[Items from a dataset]

BEGIN

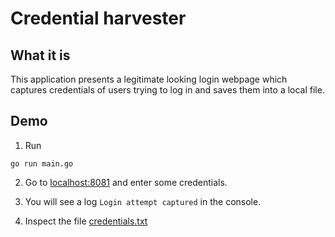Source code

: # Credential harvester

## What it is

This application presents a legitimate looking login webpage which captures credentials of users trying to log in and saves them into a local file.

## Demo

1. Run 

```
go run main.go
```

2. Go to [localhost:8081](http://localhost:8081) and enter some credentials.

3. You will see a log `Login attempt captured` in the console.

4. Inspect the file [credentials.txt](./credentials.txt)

END
BEGIN

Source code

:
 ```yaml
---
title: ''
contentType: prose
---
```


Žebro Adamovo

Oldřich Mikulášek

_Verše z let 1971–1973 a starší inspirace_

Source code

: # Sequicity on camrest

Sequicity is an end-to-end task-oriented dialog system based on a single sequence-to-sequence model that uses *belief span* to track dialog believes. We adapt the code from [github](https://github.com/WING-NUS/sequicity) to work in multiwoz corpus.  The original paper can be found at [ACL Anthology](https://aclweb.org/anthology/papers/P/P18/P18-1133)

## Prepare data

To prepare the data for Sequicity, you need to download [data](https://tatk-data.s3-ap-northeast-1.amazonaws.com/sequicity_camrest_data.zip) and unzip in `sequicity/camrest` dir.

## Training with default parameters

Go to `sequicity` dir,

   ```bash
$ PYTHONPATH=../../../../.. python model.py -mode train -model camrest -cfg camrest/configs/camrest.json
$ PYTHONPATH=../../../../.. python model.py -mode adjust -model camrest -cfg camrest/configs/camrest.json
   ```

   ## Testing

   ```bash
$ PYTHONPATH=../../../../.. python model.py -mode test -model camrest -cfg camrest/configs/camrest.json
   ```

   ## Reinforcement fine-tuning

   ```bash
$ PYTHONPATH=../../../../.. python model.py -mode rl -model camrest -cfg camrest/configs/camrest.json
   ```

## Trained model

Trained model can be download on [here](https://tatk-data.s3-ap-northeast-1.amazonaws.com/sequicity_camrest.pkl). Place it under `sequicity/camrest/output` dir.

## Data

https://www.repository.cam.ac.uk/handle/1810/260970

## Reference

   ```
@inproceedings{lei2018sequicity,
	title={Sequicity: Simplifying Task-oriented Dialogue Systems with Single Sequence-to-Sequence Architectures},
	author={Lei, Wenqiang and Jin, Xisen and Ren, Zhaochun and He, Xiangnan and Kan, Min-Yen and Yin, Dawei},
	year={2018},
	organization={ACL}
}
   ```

END

- PROBLEM TO SOLVE:
Your answer must be a copy of every line in the data above that holds the string "credentials".

- ANSWER FOR THIS EXERCISE:
This application presents a legitimate looking login webpage which captures credentials of users trying to log in and saves them into a local file.
2. Go to [localhost:8081](http://localhost:8081) and enter some credentials.
4. Inspect the file [credentials.txt](./credentials.txt)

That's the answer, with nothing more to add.